→ **SOURCE INFORMATION**
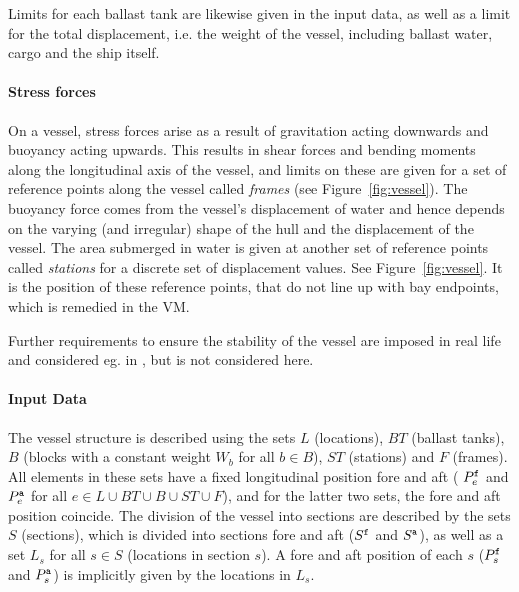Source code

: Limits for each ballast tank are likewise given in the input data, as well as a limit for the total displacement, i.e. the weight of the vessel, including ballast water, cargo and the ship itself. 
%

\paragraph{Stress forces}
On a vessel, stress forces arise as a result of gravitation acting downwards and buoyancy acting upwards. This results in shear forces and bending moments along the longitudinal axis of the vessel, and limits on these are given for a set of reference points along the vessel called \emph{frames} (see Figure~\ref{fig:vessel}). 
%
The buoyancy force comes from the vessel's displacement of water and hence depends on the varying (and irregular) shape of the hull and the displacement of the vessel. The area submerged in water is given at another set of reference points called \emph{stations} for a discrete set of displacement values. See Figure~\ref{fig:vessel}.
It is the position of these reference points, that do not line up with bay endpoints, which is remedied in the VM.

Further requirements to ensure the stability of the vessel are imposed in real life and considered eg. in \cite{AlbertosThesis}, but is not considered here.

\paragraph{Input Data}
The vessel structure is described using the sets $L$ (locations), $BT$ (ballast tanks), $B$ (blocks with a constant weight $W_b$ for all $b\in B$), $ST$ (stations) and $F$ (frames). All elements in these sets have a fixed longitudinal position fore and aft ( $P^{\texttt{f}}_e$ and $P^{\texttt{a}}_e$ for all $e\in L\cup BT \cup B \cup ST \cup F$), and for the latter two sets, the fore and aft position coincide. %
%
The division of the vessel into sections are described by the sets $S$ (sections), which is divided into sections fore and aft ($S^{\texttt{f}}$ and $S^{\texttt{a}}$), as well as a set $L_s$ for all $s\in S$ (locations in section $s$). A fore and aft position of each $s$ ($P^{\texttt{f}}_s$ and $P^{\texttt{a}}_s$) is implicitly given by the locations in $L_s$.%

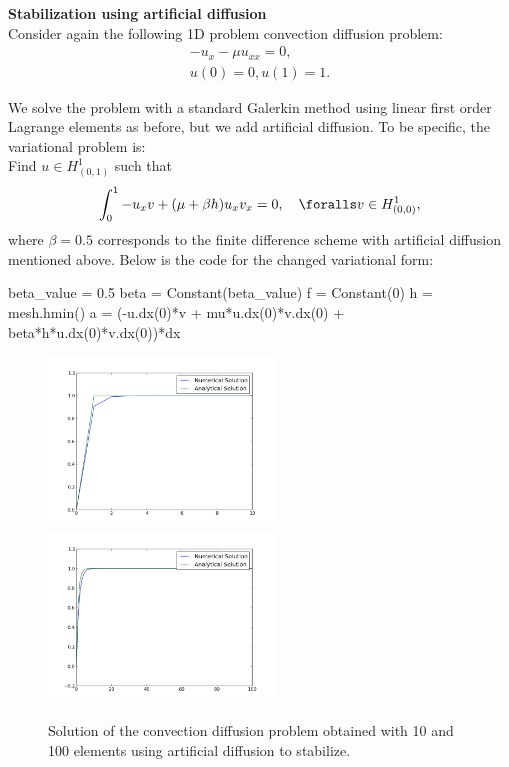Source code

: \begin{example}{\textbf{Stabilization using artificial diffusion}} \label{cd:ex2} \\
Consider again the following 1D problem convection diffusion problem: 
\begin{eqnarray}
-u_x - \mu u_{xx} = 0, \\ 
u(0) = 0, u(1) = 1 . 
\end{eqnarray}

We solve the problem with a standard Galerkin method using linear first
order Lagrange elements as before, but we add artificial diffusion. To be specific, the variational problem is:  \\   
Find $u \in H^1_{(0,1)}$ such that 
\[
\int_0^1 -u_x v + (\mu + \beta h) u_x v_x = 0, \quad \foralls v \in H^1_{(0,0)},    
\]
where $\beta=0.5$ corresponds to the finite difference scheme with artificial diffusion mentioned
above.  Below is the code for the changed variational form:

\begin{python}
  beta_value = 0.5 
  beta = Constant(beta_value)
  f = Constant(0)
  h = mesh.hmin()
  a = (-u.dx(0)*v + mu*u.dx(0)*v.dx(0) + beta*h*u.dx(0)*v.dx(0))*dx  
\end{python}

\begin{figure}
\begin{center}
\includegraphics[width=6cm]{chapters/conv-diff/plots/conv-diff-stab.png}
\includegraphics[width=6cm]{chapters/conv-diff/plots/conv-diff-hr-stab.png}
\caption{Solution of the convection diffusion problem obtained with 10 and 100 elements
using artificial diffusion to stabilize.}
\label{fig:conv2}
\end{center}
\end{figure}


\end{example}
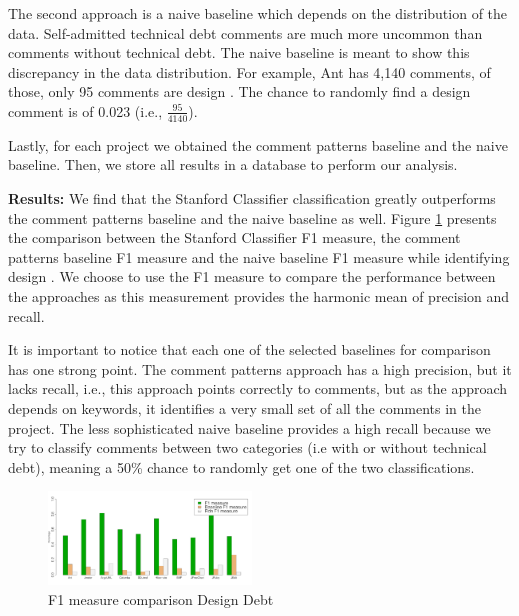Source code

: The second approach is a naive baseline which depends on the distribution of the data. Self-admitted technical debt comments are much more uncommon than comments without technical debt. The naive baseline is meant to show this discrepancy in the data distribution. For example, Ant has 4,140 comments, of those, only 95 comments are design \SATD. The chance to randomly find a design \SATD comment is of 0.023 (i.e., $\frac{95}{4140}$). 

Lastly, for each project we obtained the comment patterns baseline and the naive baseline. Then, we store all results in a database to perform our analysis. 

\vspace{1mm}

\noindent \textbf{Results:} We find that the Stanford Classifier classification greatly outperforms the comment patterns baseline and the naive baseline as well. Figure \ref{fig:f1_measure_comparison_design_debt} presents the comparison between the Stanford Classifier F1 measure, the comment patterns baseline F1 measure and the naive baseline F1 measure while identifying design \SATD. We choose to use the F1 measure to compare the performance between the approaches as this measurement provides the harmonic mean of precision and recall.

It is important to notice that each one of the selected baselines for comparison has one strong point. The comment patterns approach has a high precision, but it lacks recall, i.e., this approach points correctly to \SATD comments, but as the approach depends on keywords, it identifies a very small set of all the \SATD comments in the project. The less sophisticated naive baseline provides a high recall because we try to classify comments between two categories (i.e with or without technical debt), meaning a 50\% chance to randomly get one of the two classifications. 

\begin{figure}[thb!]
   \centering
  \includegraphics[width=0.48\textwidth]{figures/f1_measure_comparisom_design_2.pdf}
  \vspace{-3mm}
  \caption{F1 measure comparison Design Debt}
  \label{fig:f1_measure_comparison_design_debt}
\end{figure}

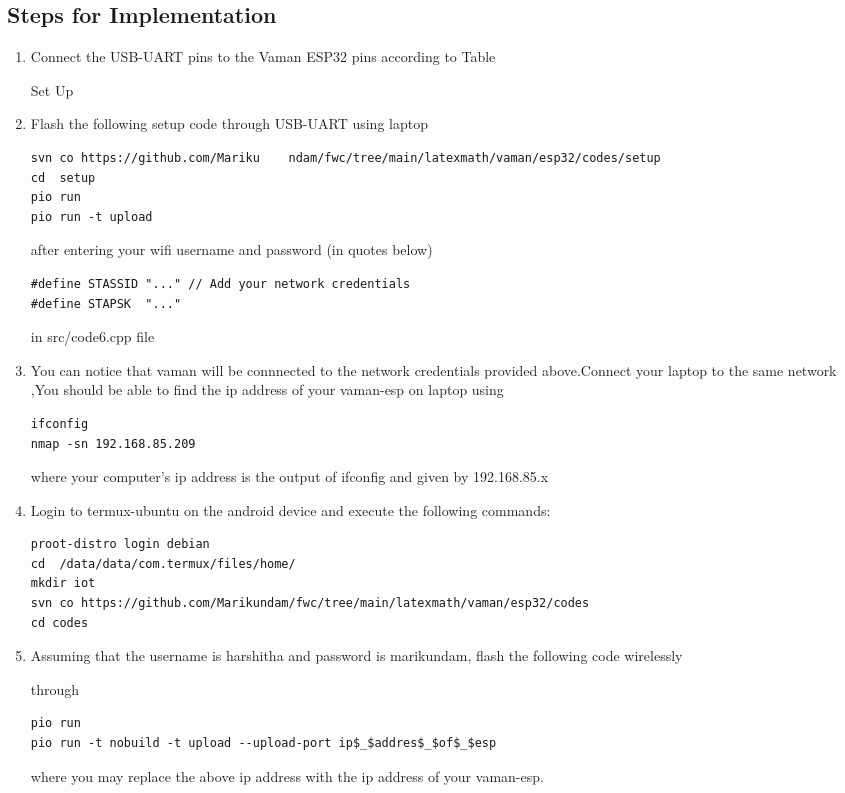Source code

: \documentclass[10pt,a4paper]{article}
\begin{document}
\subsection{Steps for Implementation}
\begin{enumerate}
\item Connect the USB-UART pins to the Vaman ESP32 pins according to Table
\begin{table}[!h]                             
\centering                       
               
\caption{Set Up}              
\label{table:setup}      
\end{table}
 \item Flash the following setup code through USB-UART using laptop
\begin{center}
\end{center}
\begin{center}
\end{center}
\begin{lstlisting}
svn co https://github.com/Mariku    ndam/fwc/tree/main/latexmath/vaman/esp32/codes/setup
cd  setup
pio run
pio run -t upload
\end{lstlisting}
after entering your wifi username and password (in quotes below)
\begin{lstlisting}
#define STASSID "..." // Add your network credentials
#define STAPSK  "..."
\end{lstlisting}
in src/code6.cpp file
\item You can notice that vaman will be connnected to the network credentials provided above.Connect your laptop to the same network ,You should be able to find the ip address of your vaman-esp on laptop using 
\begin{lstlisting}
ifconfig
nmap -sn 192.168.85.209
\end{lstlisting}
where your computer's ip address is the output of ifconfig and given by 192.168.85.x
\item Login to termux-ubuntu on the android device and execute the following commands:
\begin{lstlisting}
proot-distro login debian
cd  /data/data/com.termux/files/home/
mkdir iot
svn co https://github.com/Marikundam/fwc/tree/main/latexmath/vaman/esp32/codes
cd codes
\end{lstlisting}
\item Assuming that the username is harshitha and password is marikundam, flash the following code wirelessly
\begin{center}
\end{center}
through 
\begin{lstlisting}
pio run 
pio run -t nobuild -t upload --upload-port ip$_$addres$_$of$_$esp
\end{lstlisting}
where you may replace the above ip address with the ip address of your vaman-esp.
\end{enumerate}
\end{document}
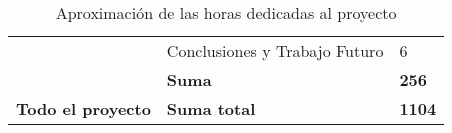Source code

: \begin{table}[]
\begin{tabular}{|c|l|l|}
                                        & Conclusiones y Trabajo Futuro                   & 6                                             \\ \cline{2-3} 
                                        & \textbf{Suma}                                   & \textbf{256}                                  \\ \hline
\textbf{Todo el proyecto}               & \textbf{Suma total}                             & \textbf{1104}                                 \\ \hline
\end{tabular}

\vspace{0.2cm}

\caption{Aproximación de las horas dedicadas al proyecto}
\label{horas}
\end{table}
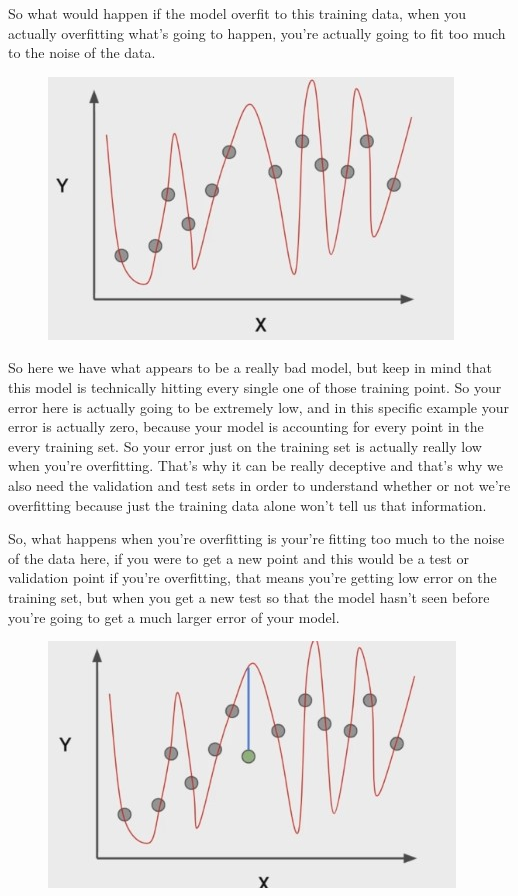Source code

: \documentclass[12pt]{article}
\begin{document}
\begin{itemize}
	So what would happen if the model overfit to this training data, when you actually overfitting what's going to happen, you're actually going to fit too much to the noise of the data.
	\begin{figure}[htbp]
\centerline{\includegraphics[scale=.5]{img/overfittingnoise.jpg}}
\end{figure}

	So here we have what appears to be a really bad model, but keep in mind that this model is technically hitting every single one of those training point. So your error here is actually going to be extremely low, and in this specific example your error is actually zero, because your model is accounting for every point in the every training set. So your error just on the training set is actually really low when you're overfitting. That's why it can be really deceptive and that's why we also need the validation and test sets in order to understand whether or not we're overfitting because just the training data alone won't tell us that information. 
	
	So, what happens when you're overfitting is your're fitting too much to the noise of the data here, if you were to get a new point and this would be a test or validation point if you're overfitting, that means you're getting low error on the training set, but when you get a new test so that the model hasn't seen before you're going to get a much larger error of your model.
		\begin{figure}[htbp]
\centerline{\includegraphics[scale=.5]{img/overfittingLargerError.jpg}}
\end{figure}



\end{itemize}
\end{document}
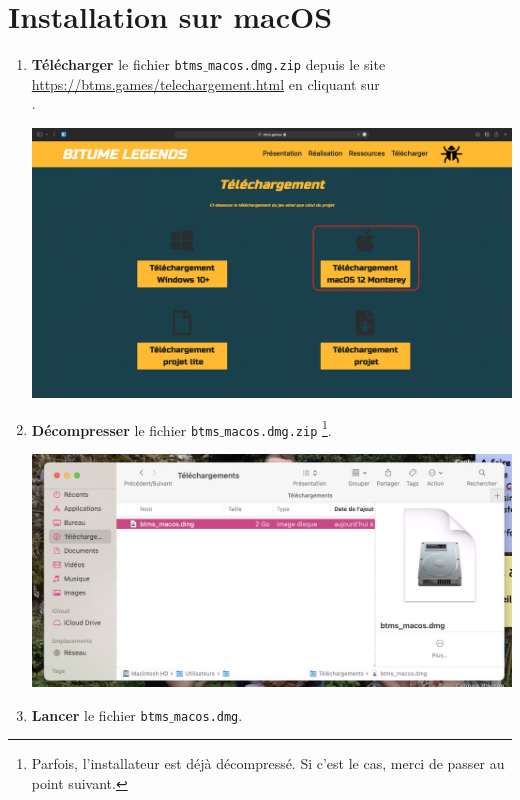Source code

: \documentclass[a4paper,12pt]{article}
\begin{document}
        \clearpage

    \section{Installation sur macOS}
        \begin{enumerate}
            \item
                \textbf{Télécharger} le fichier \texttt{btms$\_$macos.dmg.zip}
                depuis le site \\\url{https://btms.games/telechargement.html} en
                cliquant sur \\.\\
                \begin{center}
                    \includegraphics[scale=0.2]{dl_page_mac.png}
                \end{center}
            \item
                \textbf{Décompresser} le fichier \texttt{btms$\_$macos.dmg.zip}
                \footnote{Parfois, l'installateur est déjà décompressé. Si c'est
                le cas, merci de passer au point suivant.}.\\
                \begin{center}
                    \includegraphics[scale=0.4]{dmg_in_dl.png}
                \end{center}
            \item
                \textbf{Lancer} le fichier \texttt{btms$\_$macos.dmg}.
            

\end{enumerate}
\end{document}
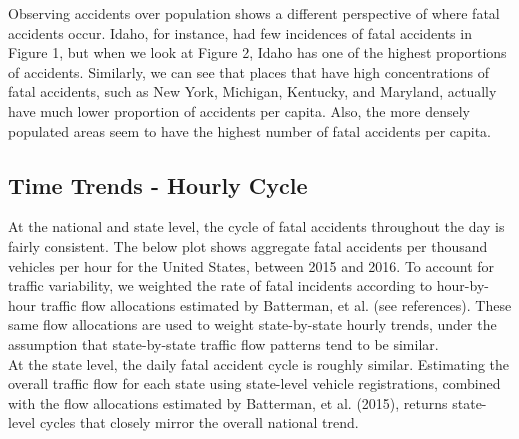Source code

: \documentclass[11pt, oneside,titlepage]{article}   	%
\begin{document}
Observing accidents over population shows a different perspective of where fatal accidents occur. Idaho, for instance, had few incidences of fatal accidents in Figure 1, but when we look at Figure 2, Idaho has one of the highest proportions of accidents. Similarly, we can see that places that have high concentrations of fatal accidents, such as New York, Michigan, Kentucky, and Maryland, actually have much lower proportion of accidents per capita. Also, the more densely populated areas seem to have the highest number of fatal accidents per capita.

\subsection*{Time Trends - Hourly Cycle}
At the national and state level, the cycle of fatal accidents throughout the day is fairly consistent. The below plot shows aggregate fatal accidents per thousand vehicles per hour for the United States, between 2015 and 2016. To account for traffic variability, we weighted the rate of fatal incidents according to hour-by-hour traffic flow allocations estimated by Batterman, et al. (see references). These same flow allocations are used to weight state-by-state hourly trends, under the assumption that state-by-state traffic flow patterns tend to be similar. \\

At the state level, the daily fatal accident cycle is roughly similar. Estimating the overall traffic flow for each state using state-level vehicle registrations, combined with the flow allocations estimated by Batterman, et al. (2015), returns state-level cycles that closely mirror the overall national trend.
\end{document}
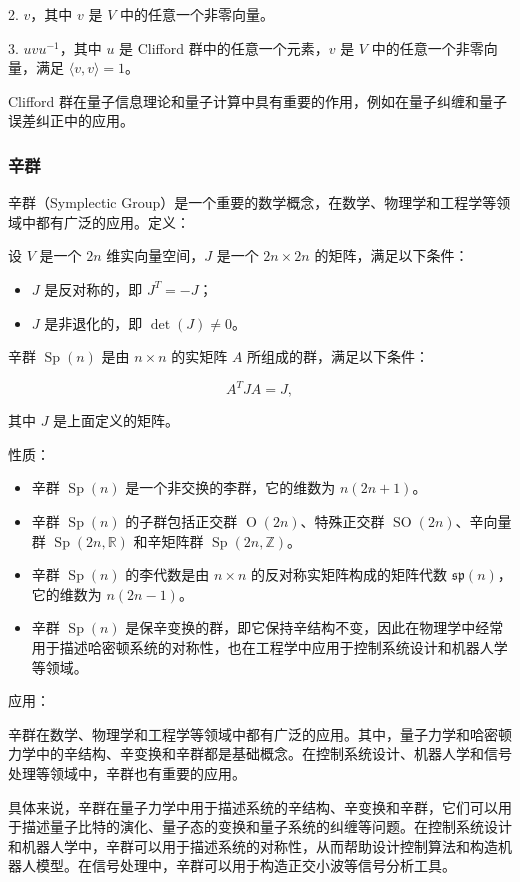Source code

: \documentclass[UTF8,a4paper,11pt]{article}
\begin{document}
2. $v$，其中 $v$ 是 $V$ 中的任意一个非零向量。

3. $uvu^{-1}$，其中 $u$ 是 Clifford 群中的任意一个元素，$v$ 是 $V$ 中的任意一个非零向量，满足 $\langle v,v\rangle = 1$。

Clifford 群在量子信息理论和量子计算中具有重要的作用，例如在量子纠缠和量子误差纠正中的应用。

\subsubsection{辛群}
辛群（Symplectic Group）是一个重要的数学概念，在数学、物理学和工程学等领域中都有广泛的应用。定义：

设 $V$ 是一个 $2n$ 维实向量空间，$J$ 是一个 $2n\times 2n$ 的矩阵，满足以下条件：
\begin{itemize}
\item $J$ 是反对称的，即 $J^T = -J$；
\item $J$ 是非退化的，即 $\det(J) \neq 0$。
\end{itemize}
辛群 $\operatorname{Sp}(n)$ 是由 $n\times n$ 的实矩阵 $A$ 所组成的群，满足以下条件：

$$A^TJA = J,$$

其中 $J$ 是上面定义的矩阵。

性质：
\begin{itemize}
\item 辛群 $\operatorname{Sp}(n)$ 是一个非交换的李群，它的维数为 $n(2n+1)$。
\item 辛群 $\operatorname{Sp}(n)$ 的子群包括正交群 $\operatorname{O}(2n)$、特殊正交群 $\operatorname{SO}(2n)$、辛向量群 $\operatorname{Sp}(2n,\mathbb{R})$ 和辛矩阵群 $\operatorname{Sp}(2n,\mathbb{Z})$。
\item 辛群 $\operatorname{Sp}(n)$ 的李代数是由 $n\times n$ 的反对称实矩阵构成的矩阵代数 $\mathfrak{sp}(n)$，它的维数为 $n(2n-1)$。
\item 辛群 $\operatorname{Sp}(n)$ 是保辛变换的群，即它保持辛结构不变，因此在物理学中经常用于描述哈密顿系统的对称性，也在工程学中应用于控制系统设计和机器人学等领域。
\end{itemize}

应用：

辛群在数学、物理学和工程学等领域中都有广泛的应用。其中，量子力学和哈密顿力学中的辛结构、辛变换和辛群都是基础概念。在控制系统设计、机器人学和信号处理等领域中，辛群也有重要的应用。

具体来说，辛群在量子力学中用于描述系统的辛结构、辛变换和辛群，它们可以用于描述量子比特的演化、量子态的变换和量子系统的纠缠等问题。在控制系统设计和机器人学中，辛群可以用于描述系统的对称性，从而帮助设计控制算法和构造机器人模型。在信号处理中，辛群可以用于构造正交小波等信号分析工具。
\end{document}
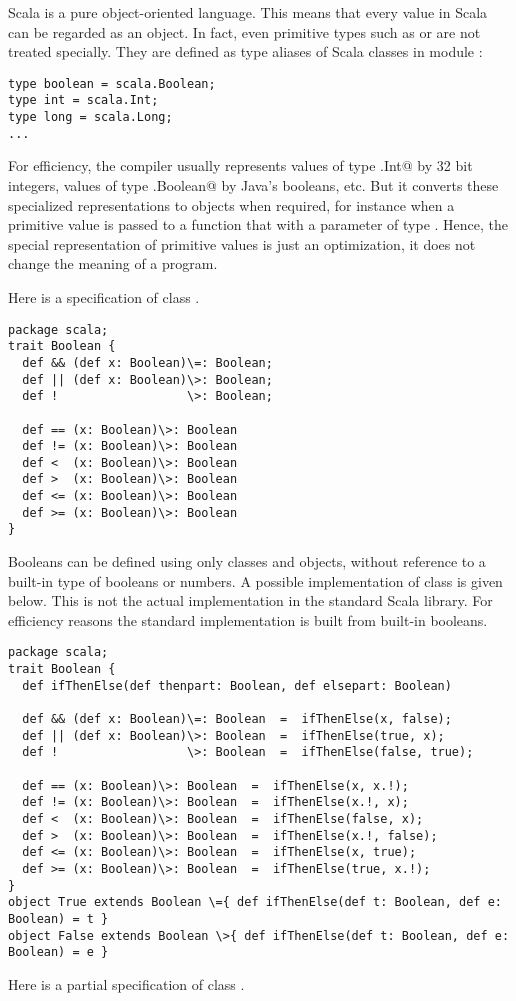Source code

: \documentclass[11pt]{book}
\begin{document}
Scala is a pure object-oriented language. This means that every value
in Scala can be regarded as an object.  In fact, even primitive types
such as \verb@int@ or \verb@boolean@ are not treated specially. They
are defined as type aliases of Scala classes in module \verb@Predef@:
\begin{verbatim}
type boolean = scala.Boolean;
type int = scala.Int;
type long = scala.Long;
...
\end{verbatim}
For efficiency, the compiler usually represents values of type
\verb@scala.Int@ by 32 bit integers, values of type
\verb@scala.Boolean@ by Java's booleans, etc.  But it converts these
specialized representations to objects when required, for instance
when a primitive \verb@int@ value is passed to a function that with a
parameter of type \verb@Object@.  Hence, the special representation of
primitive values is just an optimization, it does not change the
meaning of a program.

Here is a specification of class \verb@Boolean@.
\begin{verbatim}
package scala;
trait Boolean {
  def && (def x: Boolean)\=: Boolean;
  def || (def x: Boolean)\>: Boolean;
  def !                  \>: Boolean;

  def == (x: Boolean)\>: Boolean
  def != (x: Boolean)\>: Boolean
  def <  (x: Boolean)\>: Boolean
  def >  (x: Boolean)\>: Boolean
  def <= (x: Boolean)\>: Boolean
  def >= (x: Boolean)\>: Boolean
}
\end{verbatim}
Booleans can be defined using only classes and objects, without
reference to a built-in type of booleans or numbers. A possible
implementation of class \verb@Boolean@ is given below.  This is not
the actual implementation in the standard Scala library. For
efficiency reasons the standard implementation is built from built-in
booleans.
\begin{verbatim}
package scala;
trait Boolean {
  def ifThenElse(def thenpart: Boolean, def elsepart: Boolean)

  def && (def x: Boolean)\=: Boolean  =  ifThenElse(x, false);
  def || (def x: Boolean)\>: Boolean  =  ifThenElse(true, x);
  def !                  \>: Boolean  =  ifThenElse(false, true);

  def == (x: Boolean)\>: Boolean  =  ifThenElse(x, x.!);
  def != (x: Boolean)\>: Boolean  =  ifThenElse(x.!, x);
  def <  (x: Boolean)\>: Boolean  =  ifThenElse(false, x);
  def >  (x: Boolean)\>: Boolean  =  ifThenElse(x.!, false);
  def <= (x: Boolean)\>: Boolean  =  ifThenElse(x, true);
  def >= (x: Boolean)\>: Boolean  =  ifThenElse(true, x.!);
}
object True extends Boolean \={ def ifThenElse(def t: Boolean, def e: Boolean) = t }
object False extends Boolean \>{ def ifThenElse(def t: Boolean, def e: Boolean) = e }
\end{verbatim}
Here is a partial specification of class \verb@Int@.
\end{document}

→ **WHAT THIS TASK INVOLVES**
Take every line above that includes the string "just" and return it.

→ **TASK SOLUTION**
	So here we have what appears to be a really bad model, but keep in mind that this model is technically hitting every single one of those training point. So your error here is actually going to be extremely low, and in this specific example your error is actually zero, because your model is accounting for every point in the every training set. So your error just on the training set is actually really low when you're overfitting. That's why it can be really deceptive and that's why we also need the validation and test sets in order to understand whether or not we're overfitting because just the training data alone won't tell us that information. 
primitive values is just an optimization, it does not change the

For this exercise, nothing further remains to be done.